Mike Sheridan, an original member of the Sun group that created the Java technology, has joined Novell as vice president of strategic businesses, to target new Internet businesses based on Java and Novell's NDS directory services, its NetWare platform, and other Novell technologies.
Sheridan will report directly to Schmidt, formerly Sun's chief technology officer, who is making Java and the Internet linchpins in Novell's turnaround. But Schmidt's big server-side bet on Java could backfire if Java doesn't blossom quickly.
Sheridan's move also shows that struggling Novell, or perhaps Schmidt himself, can draw top Java talent.
"We've seen increased interest from top developers in Novell since Eric Schmidt took over last April," said Novell spokesman Jonathan Cohen.

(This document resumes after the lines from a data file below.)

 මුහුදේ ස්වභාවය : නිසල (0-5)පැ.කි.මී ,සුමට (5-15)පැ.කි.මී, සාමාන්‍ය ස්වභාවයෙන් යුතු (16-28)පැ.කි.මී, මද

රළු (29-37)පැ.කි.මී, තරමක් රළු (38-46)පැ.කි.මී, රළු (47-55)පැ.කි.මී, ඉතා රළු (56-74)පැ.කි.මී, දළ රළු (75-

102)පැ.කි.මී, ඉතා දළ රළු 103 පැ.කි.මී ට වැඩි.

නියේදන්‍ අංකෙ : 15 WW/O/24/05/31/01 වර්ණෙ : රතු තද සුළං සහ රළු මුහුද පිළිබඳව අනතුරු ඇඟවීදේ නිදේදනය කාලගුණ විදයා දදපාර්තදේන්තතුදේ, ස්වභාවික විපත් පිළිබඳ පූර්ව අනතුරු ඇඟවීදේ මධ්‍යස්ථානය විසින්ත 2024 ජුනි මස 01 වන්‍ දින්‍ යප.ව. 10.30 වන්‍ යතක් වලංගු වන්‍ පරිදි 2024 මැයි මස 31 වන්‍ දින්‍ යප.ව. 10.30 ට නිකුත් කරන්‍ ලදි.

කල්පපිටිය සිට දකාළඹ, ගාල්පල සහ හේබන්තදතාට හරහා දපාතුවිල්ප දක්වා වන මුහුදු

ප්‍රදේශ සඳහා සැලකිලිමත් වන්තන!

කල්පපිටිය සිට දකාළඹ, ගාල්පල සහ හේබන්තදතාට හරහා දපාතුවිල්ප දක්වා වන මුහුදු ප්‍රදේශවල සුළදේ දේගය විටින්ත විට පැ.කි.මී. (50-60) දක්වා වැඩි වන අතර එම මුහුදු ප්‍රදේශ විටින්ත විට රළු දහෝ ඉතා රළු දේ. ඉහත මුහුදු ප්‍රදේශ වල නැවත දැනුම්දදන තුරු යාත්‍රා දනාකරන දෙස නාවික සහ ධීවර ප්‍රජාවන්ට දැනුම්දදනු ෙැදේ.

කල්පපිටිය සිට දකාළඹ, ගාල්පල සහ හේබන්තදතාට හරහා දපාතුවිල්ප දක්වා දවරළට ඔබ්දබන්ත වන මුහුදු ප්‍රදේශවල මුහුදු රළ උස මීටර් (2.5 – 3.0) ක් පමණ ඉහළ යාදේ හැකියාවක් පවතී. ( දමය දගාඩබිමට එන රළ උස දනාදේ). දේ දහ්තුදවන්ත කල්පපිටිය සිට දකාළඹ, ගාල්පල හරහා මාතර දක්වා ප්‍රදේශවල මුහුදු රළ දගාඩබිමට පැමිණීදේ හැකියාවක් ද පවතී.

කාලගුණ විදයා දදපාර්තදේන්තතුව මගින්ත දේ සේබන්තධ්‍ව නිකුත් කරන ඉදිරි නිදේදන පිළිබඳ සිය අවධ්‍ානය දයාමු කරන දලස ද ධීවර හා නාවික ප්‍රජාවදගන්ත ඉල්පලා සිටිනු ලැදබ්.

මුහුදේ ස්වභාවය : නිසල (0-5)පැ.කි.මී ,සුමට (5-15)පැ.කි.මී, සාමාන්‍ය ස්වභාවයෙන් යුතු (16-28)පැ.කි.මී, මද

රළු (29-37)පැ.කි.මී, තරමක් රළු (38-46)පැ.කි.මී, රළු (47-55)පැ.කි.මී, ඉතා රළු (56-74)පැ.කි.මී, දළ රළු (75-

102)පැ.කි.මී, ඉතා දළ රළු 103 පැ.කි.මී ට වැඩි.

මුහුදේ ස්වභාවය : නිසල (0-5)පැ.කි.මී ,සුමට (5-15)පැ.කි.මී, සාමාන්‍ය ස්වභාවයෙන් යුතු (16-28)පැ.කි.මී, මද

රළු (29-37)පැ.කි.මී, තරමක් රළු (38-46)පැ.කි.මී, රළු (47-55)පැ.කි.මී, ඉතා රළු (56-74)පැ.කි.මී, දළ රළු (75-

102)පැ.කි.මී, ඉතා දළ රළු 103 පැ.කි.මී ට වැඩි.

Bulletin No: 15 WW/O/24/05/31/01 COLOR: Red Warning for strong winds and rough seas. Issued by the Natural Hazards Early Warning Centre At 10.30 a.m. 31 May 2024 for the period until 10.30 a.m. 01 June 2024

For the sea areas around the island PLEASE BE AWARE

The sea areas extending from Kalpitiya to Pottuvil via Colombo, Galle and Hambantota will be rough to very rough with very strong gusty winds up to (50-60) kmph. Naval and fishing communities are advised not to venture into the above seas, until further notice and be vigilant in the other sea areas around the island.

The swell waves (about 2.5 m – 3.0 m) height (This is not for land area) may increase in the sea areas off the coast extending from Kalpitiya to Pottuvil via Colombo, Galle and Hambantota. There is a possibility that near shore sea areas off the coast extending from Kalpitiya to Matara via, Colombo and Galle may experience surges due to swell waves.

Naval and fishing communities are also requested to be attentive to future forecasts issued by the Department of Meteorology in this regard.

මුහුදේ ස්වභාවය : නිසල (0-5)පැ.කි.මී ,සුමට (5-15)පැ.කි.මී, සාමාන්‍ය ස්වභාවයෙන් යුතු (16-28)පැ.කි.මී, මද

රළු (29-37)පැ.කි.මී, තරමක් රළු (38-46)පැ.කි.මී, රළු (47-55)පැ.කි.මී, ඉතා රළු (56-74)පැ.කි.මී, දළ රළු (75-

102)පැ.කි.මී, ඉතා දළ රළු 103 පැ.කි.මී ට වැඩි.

Novell historically has had trouble attracting software developers, so hitching itself to Java's "write once, run anywhere" claim could help it recapture developer support. Novell also has lacked easy-to-use application development tools.
On May 21, Novell reported its third consecutive profitable quarter, beating Wall Street estimates.
Sheridan worked with Sun's James Gosling and Patrick Naughton, now president of Starwave, which is being acquired by Disney on the so-called Green Project that created Java. Most recently he was director of Sun's Persona project, developing small-business and personal servers.
Novell also claims it has the world's fastest Java virtual machine, the software layer that allows Java applications to be executed. It is due to ship this summer as part of NetWare 5.0.